Osteopetrosis and Dense Bone Dysplasia Panel
Test code: MA2001
The Blueprint Genetics Osteopetrosis and Dense Bone Dysplasia Panel is a 21 gene test for genetic diagnostics of patients with clinical suspicion of osteopetrosis.
The osteopetroses are genetic diseases characterized by increased bone mass and density due to a failure in bone resorption. Osteopetrosis includes an autosomal dominant, autosomal recessive and X-linked form. The most severe form is fatal in infancy, has an autosomal recessive inheritance and can often be cured with hematopoietic stem cell transplantation. The differential diagnoses include other disorders, which can cause diffuse osteosclerosis, such as hypervitaminosis D and hypoparathyroidism and Paget's disease. This panel is designed in order to improve diagnosis rate, turn-around time and costs in patients with suspected osteopetrosis. This panel is part of the Comprehensive Skeletal / Malformation Syndrome panel.
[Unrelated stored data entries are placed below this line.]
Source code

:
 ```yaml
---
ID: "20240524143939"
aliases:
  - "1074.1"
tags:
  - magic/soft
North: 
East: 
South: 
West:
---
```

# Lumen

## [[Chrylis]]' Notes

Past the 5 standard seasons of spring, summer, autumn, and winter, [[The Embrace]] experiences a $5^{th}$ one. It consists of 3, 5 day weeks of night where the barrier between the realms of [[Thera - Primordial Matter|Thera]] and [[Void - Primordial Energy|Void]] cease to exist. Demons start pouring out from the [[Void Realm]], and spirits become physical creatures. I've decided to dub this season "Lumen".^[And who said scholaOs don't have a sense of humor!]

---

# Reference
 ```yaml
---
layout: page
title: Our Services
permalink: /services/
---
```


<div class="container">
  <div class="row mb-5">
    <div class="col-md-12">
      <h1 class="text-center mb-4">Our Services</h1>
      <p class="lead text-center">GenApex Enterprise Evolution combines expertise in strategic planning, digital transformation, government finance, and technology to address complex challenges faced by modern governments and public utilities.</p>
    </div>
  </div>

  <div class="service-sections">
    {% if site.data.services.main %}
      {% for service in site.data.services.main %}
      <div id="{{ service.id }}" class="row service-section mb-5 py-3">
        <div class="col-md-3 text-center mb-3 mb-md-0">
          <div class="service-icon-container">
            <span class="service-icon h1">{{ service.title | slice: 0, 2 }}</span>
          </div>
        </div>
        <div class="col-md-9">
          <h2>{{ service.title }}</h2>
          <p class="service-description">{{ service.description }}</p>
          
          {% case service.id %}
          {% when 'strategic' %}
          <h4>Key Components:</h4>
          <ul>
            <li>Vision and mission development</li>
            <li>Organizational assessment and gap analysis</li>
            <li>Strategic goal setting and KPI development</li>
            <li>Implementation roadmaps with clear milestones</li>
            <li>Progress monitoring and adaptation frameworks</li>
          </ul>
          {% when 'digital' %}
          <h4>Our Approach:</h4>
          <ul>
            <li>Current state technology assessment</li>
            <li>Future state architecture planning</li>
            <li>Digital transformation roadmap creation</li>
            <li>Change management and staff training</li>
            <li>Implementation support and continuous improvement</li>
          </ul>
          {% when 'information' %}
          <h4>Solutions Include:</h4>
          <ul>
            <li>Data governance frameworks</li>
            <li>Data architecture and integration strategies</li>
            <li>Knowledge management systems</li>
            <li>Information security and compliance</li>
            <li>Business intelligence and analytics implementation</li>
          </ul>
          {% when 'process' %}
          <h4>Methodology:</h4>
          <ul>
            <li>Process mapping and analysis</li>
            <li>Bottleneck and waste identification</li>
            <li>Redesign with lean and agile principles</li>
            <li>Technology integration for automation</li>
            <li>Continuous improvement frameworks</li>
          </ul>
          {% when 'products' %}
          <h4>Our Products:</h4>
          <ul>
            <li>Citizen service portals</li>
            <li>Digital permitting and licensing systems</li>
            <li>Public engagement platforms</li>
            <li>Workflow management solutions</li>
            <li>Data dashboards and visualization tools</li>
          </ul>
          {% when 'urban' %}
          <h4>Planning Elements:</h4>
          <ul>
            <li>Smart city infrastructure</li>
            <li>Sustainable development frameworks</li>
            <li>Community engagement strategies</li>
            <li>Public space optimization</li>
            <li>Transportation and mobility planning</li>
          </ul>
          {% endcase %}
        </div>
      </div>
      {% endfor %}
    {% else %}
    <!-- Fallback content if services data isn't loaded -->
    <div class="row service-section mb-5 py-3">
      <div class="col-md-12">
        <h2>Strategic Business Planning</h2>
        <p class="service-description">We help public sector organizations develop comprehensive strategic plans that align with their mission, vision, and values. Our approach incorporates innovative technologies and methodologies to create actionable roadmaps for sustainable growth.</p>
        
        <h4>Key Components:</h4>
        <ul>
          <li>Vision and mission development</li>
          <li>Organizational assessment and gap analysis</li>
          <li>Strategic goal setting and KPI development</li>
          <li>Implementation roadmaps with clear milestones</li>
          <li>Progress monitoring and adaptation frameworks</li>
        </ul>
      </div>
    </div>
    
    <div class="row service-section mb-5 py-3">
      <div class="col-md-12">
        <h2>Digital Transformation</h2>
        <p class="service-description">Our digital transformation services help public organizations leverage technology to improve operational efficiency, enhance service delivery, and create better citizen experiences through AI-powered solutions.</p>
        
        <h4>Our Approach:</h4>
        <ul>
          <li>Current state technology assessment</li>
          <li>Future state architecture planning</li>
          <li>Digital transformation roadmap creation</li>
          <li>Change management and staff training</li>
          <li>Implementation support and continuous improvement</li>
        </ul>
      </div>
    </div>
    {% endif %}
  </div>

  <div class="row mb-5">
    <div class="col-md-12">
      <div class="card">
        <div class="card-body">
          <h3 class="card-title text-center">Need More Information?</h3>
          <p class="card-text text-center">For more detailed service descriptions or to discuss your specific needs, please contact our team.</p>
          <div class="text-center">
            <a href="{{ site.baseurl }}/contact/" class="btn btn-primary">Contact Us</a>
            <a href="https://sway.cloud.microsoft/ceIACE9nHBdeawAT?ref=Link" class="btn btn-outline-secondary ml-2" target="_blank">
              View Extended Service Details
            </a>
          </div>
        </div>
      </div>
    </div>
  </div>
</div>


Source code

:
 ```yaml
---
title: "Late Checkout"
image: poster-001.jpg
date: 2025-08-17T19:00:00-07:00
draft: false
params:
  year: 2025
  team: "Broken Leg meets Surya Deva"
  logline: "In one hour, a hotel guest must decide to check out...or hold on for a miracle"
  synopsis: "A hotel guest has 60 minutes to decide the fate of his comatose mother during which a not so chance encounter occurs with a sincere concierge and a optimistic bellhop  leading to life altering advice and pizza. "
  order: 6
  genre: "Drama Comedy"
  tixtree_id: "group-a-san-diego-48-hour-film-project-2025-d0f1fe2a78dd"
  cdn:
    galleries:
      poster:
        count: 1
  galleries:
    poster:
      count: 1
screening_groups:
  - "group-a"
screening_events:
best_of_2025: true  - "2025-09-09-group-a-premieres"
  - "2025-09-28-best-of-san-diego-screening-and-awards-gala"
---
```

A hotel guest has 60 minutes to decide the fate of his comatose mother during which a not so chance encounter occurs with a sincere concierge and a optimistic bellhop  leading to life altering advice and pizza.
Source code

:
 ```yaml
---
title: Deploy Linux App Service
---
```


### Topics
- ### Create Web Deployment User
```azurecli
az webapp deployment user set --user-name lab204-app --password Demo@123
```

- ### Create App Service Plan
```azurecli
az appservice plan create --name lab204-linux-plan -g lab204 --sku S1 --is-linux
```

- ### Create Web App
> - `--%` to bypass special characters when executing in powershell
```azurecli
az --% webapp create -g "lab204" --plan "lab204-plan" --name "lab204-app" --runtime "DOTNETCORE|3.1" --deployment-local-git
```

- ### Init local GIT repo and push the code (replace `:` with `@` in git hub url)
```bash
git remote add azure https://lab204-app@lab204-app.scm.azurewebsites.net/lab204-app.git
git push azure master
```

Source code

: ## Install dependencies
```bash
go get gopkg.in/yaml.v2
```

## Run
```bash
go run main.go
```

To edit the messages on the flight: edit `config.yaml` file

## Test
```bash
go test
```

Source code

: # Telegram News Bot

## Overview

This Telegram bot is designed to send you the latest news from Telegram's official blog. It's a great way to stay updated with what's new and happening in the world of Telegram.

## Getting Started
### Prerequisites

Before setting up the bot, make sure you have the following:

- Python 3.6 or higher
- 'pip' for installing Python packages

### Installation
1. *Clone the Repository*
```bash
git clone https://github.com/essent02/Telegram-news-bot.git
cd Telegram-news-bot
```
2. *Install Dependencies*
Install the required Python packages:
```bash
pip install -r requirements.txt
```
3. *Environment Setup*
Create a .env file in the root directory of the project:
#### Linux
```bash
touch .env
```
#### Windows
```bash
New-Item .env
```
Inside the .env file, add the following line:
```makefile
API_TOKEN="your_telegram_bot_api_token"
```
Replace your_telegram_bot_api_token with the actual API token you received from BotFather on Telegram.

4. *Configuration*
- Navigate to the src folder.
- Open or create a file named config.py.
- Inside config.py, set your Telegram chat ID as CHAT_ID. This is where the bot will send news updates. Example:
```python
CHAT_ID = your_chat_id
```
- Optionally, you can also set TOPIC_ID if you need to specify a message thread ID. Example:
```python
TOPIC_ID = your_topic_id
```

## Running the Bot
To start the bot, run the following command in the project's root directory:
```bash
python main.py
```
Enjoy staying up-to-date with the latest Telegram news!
About Osteopetrosis and Dense Bone Dysplasia
Autosomal dominant osteopetrosis (ADO, alsoknown as Albers-Schönberg disease) is usually considered an adult-onset, more benign form whereas autosomal recessive osteopetrosis (ARO), also termed malignant infantile osteopetrosis, presents soon after birth, is often severe and leads to death if left untreated. Osteopetrosis caused by hypomorphic mutations in the IKBKG gene is X-chromosomal form of the disease. Autosomal recessive osteopetrosis (ARO) is a genetically and phenotypically heterogeneous disease; most forms result from late endosomal trafficking defects that prevent osteoclast ruffled‐border formation. Haematopoietic stem cell transplantation (HSCT) can cure ARO if given in early life to patients with osteoclast‐intrinsic disease without neurodegenerative complications (PubMed: 23877423). New treatments that target RANKL/RANK signalling offer promise in ARO subtypes that currently cannot be cured by HSCT and to prevent hypercalcaemia after HSCT.
Paget's disease is a common metabolic bone disease characterized by focal abnormalities of increased bone turnover affecting one or more sites throughout the skeleton, primarily the axial skeleton. Bone lesions in this disorder show evidence of increased osteoclastic bone resorption and disorganized bone structure. Genetic factors play an important role in the disease (PubMed: 24988994). In some cases, Paget's disease is inherited in an autosomal dominant manner and the most common cause for this is a mutation in the SQSTM1 gene. Mutations in TNFRSF11A, TNFRSF11B and VCP have been identified in rare syndromes with Padget's disease-like features.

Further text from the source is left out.